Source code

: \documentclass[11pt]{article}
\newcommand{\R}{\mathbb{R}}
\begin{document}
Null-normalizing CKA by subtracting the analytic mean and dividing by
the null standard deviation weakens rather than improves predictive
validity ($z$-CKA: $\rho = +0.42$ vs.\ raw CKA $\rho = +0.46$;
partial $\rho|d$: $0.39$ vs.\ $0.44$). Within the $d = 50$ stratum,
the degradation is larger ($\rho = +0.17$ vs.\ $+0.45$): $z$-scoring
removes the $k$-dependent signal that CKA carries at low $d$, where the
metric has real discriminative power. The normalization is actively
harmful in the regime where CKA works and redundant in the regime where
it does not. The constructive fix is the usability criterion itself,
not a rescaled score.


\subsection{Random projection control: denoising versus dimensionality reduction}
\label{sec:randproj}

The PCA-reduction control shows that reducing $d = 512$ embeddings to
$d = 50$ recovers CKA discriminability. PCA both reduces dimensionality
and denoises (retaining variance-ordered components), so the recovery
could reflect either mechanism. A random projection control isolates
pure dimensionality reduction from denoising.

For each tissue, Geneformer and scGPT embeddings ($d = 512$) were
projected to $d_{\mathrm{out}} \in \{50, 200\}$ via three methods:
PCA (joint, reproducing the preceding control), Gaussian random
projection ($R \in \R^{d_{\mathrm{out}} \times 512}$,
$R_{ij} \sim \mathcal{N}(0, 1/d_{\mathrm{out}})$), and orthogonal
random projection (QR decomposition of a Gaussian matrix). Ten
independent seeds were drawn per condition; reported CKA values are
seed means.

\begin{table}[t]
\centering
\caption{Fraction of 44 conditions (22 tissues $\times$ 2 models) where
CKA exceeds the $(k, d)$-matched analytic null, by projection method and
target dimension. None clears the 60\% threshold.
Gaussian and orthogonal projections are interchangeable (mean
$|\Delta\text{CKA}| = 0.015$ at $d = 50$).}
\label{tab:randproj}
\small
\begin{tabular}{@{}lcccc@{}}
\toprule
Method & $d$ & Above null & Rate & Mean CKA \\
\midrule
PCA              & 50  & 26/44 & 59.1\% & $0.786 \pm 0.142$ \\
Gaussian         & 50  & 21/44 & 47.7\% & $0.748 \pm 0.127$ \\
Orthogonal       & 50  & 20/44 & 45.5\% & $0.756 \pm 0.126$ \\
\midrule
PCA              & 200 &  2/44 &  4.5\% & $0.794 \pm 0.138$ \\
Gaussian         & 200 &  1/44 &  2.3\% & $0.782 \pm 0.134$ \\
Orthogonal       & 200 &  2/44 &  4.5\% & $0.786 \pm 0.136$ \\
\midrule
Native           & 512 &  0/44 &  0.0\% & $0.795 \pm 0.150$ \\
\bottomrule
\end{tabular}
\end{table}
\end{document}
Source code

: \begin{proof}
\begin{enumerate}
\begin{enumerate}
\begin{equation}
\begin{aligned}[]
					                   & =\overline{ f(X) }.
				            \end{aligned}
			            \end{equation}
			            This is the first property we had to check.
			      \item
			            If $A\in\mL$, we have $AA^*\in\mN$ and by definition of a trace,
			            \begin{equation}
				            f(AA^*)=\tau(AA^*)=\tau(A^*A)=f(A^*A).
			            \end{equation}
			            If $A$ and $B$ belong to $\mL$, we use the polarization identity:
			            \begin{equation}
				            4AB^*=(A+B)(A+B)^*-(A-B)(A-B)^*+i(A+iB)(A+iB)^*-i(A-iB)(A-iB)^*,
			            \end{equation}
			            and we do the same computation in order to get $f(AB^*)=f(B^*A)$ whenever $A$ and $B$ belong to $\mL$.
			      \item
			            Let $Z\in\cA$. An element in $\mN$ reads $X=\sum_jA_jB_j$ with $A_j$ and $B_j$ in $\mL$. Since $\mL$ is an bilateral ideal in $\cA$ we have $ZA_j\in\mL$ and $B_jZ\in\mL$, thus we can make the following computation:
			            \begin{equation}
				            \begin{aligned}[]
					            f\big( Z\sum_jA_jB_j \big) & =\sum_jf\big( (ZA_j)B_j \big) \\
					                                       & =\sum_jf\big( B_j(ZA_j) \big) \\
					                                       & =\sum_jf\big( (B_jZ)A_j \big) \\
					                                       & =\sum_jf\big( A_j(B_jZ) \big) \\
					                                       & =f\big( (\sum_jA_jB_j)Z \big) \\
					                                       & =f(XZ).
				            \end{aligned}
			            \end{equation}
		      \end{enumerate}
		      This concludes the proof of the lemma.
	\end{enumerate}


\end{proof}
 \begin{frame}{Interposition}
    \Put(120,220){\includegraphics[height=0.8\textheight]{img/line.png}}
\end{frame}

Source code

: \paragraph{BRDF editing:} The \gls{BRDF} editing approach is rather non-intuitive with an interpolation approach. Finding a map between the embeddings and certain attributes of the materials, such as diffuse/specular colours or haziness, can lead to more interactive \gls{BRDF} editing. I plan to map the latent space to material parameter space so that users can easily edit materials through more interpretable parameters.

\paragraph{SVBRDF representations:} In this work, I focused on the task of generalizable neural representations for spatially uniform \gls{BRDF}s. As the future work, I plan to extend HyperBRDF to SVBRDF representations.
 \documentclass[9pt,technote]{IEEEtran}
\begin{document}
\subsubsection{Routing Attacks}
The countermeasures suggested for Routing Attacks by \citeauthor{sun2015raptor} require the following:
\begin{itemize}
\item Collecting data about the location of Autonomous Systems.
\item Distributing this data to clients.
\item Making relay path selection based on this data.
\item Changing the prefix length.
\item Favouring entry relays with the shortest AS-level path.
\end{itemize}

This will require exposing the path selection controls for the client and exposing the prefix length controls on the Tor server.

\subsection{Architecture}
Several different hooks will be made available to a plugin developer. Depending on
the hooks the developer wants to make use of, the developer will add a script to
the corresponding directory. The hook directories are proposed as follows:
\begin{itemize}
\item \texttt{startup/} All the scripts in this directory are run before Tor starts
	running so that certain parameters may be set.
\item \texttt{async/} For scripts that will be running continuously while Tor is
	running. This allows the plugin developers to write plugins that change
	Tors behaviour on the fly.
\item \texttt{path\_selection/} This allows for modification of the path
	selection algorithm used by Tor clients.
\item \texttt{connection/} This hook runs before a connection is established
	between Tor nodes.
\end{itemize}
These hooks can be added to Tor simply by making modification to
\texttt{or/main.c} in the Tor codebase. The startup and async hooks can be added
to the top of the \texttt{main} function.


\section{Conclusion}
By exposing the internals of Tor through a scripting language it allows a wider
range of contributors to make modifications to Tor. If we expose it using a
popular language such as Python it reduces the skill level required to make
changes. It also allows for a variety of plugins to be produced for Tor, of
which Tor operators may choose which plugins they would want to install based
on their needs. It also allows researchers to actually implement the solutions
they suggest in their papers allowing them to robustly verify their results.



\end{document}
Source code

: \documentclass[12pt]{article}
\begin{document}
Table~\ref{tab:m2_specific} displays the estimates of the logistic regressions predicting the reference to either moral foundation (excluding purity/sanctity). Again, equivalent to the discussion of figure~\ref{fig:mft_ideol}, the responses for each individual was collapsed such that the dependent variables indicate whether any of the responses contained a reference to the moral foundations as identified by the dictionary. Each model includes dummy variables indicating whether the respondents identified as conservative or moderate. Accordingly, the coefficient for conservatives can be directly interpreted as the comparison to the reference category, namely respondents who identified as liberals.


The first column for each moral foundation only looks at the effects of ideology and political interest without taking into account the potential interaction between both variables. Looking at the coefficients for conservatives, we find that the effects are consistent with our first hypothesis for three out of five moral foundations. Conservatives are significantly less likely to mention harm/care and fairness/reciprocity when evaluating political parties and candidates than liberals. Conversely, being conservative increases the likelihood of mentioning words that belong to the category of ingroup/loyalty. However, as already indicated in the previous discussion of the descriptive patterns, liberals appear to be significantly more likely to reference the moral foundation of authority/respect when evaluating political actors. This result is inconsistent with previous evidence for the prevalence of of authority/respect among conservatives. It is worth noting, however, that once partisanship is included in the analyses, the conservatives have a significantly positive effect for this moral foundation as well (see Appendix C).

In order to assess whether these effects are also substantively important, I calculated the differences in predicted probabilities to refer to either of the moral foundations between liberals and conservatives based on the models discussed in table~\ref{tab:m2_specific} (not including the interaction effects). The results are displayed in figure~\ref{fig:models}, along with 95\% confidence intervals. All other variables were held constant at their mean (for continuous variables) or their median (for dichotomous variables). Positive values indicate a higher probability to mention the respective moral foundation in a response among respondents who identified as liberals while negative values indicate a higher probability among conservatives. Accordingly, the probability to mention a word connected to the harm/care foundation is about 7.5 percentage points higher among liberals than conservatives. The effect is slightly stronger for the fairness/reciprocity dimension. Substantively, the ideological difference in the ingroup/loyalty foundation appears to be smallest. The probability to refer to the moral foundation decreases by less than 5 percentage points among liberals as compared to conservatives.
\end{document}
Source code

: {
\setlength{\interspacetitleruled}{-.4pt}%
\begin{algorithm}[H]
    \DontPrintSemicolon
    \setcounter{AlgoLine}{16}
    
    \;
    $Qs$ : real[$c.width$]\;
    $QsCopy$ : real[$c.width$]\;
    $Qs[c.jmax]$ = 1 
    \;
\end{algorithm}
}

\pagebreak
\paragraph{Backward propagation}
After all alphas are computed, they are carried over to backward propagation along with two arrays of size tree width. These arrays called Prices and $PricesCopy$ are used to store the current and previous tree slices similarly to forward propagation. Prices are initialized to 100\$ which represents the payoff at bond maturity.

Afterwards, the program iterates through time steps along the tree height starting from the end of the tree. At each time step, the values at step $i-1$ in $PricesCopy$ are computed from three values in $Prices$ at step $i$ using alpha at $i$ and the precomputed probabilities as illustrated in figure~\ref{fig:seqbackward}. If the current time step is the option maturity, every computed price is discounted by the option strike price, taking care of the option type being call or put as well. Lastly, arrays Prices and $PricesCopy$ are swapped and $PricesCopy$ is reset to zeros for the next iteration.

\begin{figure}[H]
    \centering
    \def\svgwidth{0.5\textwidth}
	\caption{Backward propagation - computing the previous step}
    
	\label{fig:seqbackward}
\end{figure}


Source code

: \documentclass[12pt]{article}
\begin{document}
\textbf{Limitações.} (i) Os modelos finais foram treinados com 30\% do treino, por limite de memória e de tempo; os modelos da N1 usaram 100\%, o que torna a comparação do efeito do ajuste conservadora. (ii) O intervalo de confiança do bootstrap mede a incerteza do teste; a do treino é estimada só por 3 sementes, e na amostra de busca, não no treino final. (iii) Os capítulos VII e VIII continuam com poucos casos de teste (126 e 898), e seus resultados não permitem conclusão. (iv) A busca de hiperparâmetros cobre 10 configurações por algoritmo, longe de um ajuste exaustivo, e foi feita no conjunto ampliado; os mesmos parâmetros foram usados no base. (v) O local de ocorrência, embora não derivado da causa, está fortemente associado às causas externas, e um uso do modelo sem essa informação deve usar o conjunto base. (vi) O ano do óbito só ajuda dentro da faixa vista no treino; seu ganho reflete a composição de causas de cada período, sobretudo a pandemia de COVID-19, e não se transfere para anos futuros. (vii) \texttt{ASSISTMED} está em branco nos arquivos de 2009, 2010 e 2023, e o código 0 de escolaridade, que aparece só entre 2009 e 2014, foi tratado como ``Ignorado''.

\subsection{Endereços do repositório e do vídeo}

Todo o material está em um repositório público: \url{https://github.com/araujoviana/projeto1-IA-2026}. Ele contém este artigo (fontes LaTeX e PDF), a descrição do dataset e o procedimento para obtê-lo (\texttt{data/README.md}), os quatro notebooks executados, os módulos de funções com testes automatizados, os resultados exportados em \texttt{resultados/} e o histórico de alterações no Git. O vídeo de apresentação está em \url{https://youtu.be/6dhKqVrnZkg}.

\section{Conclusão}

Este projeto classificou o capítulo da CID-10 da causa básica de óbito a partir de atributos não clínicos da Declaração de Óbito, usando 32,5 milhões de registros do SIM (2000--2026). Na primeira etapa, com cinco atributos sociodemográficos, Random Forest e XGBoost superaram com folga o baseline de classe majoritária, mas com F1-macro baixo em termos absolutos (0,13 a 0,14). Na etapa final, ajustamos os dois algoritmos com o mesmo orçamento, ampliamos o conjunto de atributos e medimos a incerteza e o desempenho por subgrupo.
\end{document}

__Task instructions__
Beginning with the line that has "Let $Z\in\cA$. An" and ending with the line that has "more interpretable parameters.", set down the lines above exactly and include no others.

__Reply to the exercise__
			            Let $Z\in\cA$. An element in $\mN$ reads $X=\sum_jA_jB_j$ with $A_j$ and $B_j$ in $\mL$. Since $\mL$ is an bilateral ideal in $\cA$ we have $ZA_j\in\mL$ and $B_jZ\in\mL$, thus we can make the following computation:
			            \begin{equation}
				            \begin{aligned}[]
					            f\big( Z\sum_jA_jB_j \big) & =\sum_jf\big( (ZA_j)B_j \big) \\
					                                       & =\sum_jf\big( B_j(ZA_j) \big) \\
					                                       & =\sum_jf\big( (B_jZ)A_j \big) \\
					                                       & =\sum_jf\big( A_j(B_jZ) \big) \\
					                                       & =f\big( (\sum_jA_jB_j)Z \big) \\
					                                       & =f(XZ).
				            \end{aligned}
			            \end{equation}
		      \end{enumerate}
		      This concludes the proof of the lemma.
	\end{enumerate}


\end{proof}
 \begin{frame}{Interposition}
    \Put(120,220){\includegraphics[height=0.8\textheight]{img/line.png}}
\end{frame}

Source code

: \paragraph{BRDF editing:} The \gls{BRDF} editing approach is rather non-intuitive with an interpolation approach. Finding a map between the embeddings and certain attributes of the materials, such as diffuse/specular colours or haziness, can lead to more interactive \gls{BRDF} editing. I plan to map the latent space to material parameter space so that users can easily edit materials through more interpretable parameters.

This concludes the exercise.